Fractured granite samples CA-3 and CA-4 with proppant

Using the first group as the control experiments, the second group of experiments was designed to explore whether the mineral dissolution or that of the mineral precipitation affected the fracture permeability more under CO2-water–rock interactions. Therefore, in the two groups of experiments, the same CO2 (sc) injection conditions, pressure and temperature were applied to the rock sample. To increase the zone affected by the proppant, the heights of rock samples CA-3 and CA-4 were double the height (i.e., 100 mm) of the rock samples in the first group.

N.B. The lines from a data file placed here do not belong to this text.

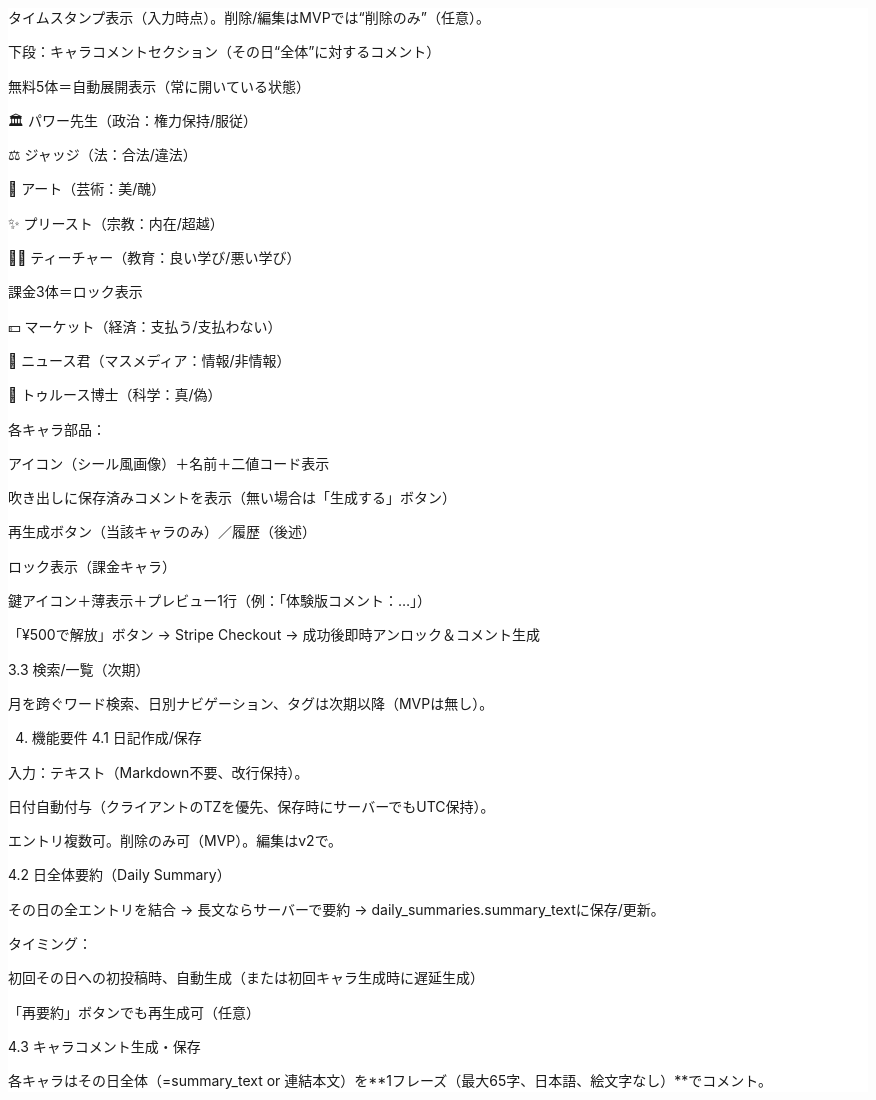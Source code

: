 タイムスタンプ表示（入力時点）。削除/編集はMVPでは“削除のみ”（任意）。

下段：キャラコメントセクション（その日“全体”に対するコメント）

無料5体＝自動展開表示（常に開いている状態）

🏛️ パワー先生（政治：権力保持/服従）

⚖️ ジャッジ（法：合法/違法）

🎨 アート（芸術：美/醜）

✨ プリースト（宗教：内在/超越）

👩‍🏫 ティーチャー（教育：良い学び/悪い学び）

課金3体＝ロック表示

💵 マーケット（経済：支払う/支払わない）

📰 ニュース君（マスメディア：情報/非情報）

🔬 トゥルース博士（科学：真/偽）

各キャラ部品：

アイコン（シール風画像）＋名前＋二値コード表示

吹き出しに保存済みコメントを表示（無い場合は「生成する」ボタン）

再生成ボタン（当該キャラのみ）／履歴（後述）

ロック表示（課金キャラ）

鍵アイコン＋薄表示＋プレビュー1行（例：「体験版コメント：…」）

「¥500で解放」ボタン → Stripe Checkout → 成功後即時アンロック＆コメント生成

3.3 検索/一覧（次期）

月を跨ぐワード検索、日別ナビゲーション、タグは次期以降（MVPは無し）。

4. 機能要件
4.1 日記作成/保存

入力：テキスト（Markdown不要、改行保持）。

日付自動付与（クライアントのTZを優先、保存時にサーバーでもUTC保持）。

エントリ複数可。削除のみ可（MVP）。編集はv2で。

4.2 日全体要約（Daily Summary）

その日の全エントリを結合 → 長文ならサーバーで要約 → daily_summaries.summary_textに保存/更新。

タイミング：

初回その日への初投稿時、自動生成（または初回キャラ生成時に遅延生成）

「再要約」ボタンでも再生成可（任意）

4.3 キャラコメント生成・保存

各キャラはその日全体（=summary_text or 連結本文）を**1フレーズ（最大65字、日本語、絵文字なし）**でコメント。
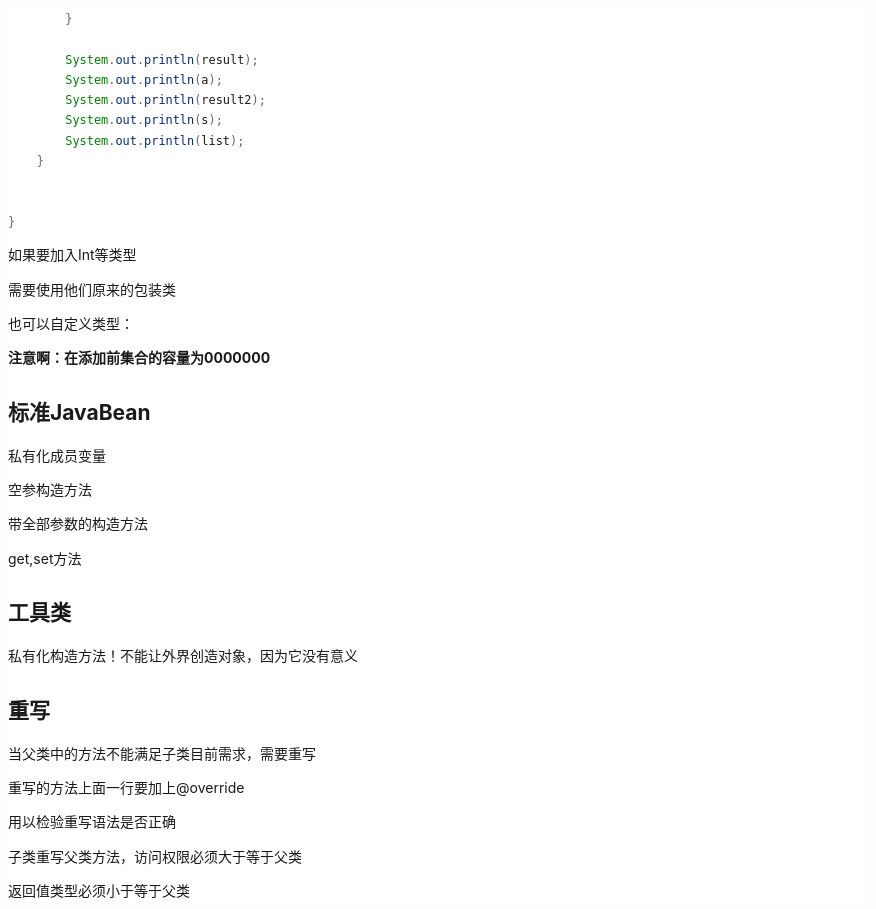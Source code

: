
 ```java
        }

        System.out.println(result);
        System.out.println(a);
        System.out.println(result2);
        System.out.println(s);
        System.out.println(list);
    }


}
```





如果要加入Int等类型

需要使用他们原来的包装类



也可以自定义类型：

**注意啊：在添加前集合的容量为0000000**



## 标准JavaBean

私有化成员变量

空参构造方法

带全部参数的构造方法

get,set方法

## 工具类

私有化构造方法！不能让外界创造对象，因为它没有意义





## 重写

当父类中的方法不能满足子类目前需求，需要重写

重写的方法上面一行要加上@override

用以检验重写语法是否正确		



子类重写父类方法，访问权限必须大于等于父类



返回值类型必须小于等于父类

Fracture permeability calculation

A permeability test of a gas with a high compressibility in a rock sample needs to consider two aspects. One is the possible gas slip phenomenon (Klinkenberg effect) under a lower average flow pressure, and the other is the inertia effect of high-speed flow (Caulk et al. 2016). CO2 (sc) with a high flow pressure was used as the working fluid in the experiments, so the Klinkenberg effect could be ignored. The Reynolds number (Re) of the fluid flow has been widely used to evaluate the influence of the inertia effect in flow systems, so it was necessary to first estimate the Reynolds number of the CO2 (sc) flow in the fractured granite. In the experiments, the rock sample was a cylindrical fractured granite sample with a diameter of 50 mm and a height of 50 mm (or 100 mm). According to the definition of the fluid flow state in hydraulics, the Reynolds number of the CO2 (sc) flow in the fracture was calculated as follows (Kolditz 2001):

$$Re = \frac{{2v_{\text{f}} w\rho_{\text{f}} }}{\mu }$$
(1)

where \(v_{\text{f}}\) is the average flow velocity of the CO2, w is the average fracture aperture, \(\rho_{\text{f}}\) is the density of the CO2, and \(\mu\) is the dynamic viscosity of the CO2.

In this study, the maximum average fracture aperture in the two groups of experimental rock samples was about 0.318 mm. Owing to the effect of the confining pressure, the fracture aperture was less than this value. Other parameters such as the average velocity \(v_{\text{f}}\) and density \(\rho_{\text{f}}\) of the CO2 (sc) were taken as the maximum values, and the dynamic viscosity \(\mu\) was taken as the minimum value. Using Eq. (1), the maximum Reynolds number was estimated to be 3.8.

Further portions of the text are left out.